### WORK TO COMPLETE
Repeat exactly the lines below that lie between the line with "IP Addresses |" and the line with "- _Web-2 10.1.0.6_", counting both of those lines as part of the answer.

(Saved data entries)

- - -

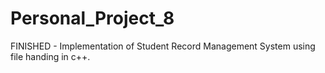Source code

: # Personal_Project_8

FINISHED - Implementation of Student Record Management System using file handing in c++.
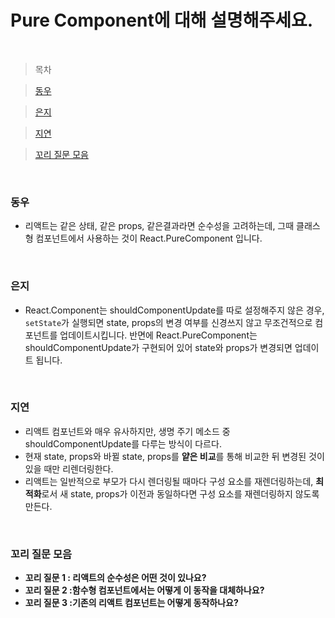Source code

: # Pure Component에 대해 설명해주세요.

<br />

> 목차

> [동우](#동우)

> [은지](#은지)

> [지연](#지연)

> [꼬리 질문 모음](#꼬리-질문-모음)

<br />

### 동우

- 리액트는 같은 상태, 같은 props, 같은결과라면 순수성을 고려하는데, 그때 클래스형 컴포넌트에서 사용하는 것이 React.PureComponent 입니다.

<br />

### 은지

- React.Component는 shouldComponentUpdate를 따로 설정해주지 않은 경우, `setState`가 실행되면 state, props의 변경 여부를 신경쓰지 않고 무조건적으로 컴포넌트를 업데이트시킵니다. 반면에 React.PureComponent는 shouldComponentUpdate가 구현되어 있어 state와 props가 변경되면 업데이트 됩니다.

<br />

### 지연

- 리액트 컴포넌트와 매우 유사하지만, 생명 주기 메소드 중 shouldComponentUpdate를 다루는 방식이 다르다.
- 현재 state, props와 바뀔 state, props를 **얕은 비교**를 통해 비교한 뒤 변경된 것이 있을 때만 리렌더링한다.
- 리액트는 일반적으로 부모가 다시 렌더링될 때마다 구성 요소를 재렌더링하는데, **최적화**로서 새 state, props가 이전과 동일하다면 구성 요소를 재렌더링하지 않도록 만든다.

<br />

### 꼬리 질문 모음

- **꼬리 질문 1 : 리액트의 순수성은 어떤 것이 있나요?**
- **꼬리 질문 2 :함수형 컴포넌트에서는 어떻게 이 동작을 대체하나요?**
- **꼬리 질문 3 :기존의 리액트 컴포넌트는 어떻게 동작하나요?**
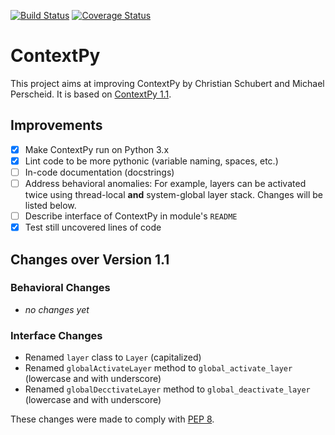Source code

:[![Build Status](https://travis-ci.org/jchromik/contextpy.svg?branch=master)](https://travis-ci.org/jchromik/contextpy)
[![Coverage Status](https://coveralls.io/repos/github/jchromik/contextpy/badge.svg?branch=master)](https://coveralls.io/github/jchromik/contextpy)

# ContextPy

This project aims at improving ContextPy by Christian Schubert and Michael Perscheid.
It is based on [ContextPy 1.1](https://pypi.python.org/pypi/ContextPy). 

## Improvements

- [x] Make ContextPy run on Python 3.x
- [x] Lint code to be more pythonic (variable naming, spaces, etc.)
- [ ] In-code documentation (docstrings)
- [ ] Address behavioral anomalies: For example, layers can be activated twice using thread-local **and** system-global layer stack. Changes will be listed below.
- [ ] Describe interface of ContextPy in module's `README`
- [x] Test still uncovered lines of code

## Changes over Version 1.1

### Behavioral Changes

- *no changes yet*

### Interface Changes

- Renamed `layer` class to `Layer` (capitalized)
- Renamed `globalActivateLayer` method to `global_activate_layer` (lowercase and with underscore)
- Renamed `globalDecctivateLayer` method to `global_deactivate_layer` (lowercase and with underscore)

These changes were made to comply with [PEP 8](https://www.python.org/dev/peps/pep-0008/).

- - -

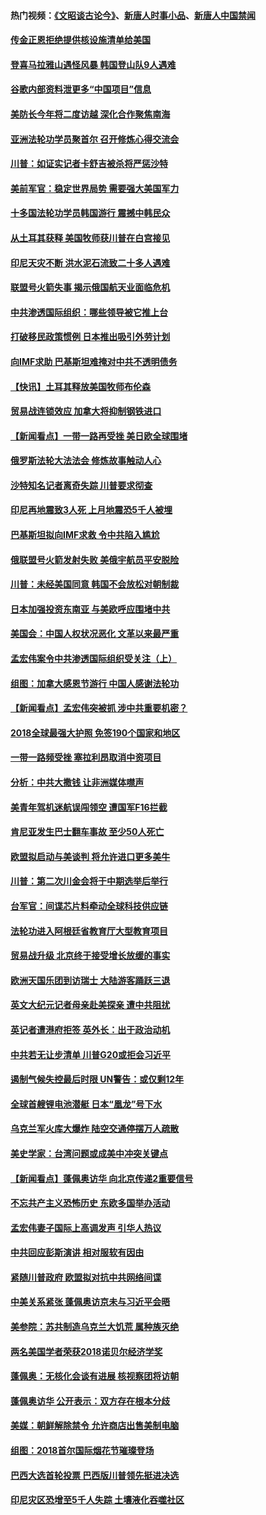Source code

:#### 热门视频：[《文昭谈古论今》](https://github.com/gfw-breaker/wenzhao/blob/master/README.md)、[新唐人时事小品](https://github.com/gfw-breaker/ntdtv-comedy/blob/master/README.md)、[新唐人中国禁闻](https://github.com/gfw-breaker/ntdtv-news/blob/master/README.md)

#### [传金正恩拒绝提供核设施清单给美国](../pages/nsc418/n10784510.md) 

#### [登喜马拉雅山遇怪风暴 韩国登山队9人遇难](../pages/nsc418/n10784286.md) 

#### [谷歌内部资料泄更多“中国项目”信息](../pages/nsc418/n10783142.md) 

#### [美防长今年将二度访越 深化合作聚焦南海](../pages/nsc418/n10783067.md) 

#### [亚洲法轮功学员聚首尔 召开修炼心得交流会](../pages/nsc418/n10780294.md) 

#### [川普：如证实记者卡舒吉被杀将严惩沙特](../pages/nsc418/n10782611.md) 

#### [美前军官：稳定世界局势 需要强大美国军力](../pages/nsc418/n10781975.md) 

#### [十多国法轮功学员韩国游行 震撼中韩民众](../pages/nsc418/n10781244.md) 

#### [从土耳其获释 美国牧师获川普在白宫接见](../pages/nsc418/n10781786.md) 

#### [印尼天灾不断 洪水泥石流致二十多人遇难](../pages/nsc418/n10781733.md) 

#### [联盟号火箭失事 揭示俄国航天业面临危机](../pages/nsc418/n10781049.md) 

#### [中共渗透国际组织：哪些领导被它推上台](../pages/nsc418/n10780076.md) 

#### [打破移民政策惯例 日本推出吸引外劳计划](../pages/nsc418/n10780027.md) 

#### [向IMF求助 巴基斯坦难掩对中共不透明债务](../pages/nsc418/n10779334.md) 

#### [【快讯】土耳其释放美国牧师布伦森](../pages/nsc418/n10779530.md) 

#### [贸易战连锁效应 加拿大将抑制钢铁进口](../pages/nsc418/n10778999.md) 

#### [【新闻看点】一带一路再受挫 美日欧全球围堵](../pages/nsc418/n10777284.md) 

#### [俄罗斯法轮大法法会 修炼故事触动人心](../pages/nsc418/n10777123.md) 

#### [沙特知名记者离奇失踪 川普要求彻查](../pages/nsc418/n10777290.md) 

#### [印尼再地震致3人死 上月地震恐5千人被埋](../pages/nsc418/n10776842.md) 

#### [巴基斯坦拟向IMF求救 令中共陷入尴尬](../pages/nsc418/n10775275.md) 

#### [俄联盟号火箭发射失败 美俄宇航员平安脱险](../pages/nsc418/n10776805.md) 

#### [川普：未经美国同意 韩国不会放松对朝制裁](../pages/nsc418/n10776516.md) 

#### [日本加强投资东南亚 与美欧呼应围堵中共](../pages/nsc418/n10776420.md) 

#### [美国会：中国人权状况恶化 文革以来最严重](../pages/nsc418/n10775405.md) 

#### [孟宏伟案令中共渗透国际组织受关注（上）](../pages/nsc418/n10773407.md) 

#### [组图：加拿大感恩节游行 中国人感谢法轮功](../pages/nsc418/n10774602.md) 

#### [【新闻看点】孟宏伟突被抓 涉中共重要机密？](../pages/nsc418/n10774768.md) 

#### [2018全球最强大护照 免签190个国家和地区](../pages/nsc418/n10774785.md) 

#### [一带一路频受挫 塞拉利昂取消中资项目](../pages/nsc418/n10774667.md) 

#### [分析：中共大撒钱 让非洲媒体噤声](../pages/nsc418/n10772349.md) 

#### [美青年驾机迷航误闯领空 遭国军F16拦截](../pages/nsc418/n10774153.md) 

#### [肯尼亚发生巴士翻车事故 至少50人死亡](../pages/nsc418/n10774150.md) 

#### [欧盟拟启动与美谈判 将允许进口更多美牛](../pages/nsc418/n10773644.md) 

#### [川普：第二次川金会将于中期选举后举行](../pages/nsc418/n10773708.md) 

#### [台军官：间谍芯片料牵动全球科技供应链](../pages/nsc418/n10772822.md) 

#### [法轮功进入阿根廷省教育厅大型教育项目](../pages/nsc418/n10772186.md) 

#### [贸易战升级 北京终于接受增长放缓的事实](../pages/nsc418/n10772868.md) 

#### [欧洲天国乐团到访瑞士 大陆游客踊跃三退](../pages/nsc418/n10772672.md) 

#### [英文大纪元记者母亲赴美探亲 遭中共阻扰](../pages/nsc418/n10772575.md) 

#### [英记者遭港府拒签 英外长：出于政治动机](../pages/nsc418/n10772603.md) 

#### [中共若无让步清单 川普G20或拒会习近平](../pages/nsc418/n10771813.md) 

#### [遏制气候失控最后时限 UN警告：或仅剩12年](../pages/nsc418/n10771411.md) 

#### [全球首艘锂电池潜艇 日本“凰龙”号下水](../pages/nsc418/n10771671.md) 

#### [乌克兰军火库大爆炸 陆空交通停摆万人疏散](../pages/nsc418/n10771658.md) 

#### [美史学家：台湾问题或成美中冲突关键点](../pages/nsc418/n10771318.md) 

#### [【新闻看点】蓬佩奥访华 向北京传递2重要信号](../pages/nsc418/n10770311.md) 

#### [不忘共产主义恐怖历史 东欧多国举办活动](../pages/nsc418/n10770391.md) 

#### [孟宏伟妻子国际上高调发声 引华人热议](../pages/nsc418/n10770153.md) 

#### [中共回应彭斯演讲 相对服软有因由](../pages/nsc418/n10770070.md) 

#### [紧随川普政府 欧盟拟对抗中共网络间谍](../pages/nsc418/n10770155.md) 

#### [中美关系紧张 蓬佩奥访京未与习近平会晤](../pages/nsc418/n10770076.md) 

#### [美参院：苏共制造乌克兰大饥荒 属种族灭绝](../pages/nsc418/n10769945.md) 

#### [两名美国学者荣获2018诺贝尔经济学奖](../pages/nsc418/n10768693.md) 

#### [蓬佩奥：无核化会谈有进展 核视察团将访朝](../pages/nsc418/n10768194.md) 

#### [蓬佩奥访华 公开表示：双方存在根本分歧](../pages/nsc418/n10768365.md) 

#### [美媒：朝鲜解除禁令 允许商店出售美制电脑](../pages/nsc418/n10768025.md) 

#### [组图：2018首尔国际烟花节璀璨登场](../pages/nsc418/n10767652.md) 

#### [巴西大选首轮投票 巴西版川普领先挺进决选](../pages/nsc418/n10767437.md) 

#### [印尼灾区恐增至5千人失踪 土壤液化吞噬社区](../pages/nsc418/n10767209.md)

- - -

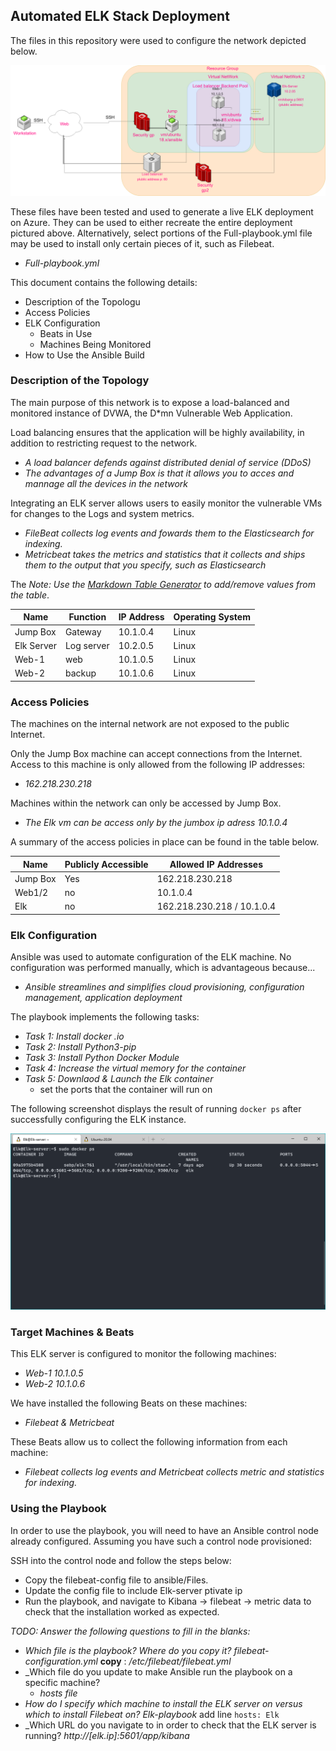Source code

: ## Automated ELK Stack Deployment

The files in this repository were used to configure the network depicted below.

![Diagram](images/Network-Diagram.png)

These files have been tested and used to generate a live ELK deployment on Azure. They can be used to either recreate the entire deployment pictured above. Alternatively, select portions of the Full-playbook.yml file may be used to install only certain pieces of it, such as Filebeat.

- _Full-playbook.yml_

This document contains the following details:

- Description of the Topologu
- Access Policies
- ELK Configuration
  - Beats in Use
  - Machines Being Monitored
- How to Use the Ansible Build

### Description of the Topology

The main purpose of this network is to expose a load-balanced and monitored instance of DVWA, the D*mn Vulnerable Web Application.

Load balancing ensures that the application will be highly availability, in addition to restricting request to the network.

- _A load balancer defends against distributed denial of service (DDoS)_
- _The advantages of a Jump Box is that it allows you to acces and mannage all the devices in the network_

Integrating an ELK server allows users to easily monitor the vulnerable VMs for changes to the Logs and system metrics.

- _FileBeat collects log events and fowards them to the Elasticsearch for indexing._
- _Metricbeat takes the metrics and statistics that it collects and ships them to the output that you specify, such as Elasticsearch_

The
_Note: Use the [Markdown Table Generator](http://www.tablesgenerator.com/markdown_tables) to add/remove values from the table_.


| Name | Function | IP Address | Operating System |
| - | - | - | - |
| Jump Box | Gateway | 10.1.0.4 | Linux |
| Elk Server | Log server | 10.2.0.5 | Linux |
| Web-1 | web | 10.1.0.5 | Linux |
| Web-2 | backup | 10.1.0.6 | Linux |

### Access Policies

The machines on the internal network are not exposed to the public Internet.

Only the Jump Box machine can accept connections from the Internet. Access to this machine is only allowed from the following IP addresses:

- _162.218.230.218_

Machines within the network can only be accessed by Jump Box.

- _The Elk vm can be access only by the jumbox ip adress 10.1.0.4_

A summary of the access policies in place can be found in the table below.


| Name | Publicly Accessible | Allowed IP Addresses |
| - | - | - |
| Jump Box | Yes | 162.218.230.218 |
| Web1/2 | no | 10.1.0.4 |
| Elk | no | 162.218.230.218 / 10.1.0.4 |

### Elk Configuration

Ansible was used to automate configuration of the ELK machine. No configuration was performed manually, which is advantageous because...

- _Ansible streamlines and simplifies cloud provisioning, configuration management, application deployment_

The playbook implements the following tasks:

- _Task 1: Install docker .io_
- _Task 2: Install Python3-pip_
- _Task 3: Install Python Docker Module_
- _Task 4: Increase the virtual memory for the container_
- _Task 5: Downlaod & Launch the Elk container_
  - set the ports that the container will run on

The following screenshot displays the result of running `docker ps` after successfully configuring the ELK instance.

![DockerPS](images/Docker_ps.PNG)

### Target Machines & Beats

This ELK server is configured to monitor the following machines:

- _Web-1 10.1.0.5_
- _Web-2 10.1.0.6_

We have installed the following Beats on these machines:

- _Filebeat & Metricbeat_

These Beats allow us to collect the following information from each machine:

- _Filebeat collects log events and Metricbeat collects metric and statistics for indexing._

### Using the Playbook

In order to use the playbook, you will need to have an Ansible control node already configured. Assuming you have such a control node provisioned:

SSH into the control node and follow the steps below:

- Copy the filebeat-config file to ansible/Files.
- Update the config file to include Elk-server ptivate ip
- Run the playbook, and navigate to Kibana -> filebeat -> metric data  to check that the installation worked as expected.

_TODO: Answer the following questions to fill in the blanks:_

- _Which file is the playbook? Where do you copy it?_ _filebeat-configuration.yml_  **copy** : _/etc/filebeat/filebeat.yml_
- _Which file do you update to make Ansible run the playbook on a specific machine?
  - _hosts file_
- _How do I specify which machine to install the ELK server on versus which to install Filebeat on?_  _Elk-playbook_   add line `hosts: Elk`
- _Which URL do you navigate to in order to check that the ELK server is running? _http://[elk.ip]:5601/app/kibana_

- - -

### RESULT FOR THIS EXERCISE
| Name | Publicly Accessible | Allowed IP Addresses |
| - | - | - |
| Jump Box | Yes | 162.218.230.218 |
| Web1/2 | no | 10.1.0.4 |
| Elk | no | 162.218.230.218 / 10.1.0.4 |

### Elk Configuration

Ansible was used to automate configuration of the ELK machine. No configuration was performed manually, which is advantageous because...

- _Ansible streamlines and simplifies cloud provisioning, configuration management, application deployment_

The playbook implements the following tasks:

- _Task 1: Install docker .io_
- _Task 2: Install Python3-pip_
- _Task 3: Install Python Docker Module_
- _Task 4: Increase the virtual memory for the container_
- _Task 5: Downlaod & Launch the Elk container_
  - set the ports that the container will run on

The following screenshot displays the result of running `docker ps` after successfully configuring the ELK instance.

![DockerPS](images/Docker_ps.PNG)

### Target Machines & Beats

This ELK server is configured to monitor the following machines:

- _Web-1 10.1.0.5_
- _Web-2 10.1.0.6_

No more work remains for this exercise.